The campaign was unsuccessful. Nelson was re-elected. But his tenure would be brief. In October 2015 he retired, making way for his hand-picked successor, Al Bond Jr. As for Gould, he had been fired in August 2014. Two years later, in August 2016, he filed suit in Missouri state court against the council and its eight top officials, charging, “Union dues are being appropriated, stolen, embezzled and converted from the union coffers to inflate the pensions of Carpenters’ officials without the consent of the union members.” Carpenters representatives, alleged Gould, had committed the following offenses: failed drug tests; multiple DUIs; loss of driver’s license; indecent exposure to a girlfriend of a prominent Illinois developer; sending an unqualified stepson of a nonmember to a job site, who subsequently was injured on the job; assault against a representative and a member; taking an unauthorized trip to Hawaii; unexplained work tardiness and absenteeism.
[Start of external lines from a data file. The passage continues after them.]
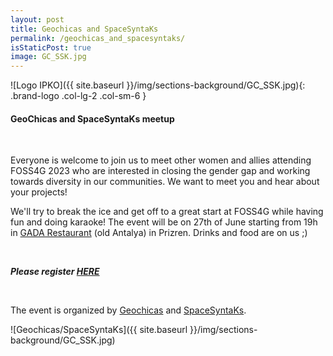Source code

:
 ```yaml
---
layout: post
title: Geochicas and SpaceSyntaKs
permalink: /geochicas_and_spacesyntaks/
isStaticPost: true
image: GC_SSK.jpg
---
```


![Logo IPKO]({{ site.baseurl }}/img/sections-background/GC_SSK.jpg){: .brand-logo .col-lg-2 .col-sm-6 }


#### GeoChicas and SpaceSyntaKs meetup

&nbsp;

Everyone is welcome to join us to meet other women and allies attending FOSS4G 2023 who are interested in closing the gender gap and working towards diversity in our communities. We want to meet you and hear about your projects!

We'll try to break the ice and get off to a great start at FOSS4G while having fun and doing karaoke! The event will be on 27th of June starting from 19h in [GADA Restaurant](https://osm.org/go/xfigRtZRT?m=) (old Antalya) in Prizren. Drinks and food are on us ;)

&nbsp;

***Please register [HERE](https://mobilizon.it/events/6ac764f6-07fd-401e-82b8-ed37535896e1)***

&nbsp;

The event is organized by [Geochicas](http://www.geochicas.org/) and [SpaceSyntaKs](https://twitter.com/spacesyntaks/).

![Geochicas/SpaceSyntaKs]({{ site.baseurl }}/img/sections-background/GC_SSK.jpg)

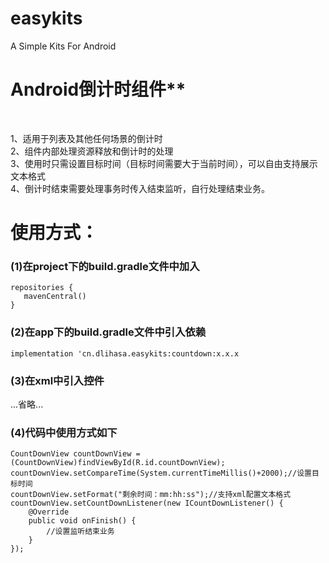 # easykits
A Simple Kits For Android

<h1>Android倒计时组件**</h1><br>

1、适用于列表及其他任何场景的倒计时<br>
2、组件内部处理资源释放和倒计时的处理<br>
3、使用时只需设置目标时间（目标时间需要大于当前时间），可以自由支持展示文本格式<br>
4、倒计时结束需要处理事务时传入结束监听，自行处理结束业务。<br>


<h1>使用方式：</h1>

<h3>(1)在project下的build.gradle文件中加入</h3>

```
repositories {
   mavenCentral()     
}
```

<h3>(2)在app下的build.gradle文件中引入依赖</h3>

```
implementation 'cn.dlihasa.easykits:countdown:x.x.x
```

<h3>(3)在xml中引入控件</h3>
...省略...

<h3>(4)代码中使用方式如下</h3>

```
CountDownView countDownView = (CountDownView)findViewById(R.id.countDownView);
countDownView.setCompareTime(System.currentTimeMillis()+2000);//设置目标时间
countDownView.setFormat("剩余时间：mm:hh:ss");//支持xml配置文本格式
countDownView.setCountDownListener(new ICountDownListener() {
    @Override
    public void onFinish() {
        //设置监听结束业务
    }
});
```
Not only did the council allegedly ignore this behavior, it spent millions of dollars in member dues on legal fees to protect itself from the consequences.
The defendants, in response, filed a series of counterclaims. The council claims that Gould was forced out legally, having served in an appointed position and losing the 2014 election. It also states that the allegedly defamatory statements made by various officials were opinions, not facts, and that if they made them, they did so without knowing they were false. Additionally, said lawyers for the council, the National Labor Relations Board earlier had dismissed an Unfair Labor Practices suit by Gould for lack of evidence. Gould believes he has plenty of evidence on his side. The case went to trial in circuit court on February 5 of this year. After several motions by each side, on August 2 the court granted the union a motion to dismiss the charges and ordered the case remanded to the Circuit Court of the City of St. Louis. Because the case was dismissed “without prejudice,” Gould retains the right to refile charges at a later date.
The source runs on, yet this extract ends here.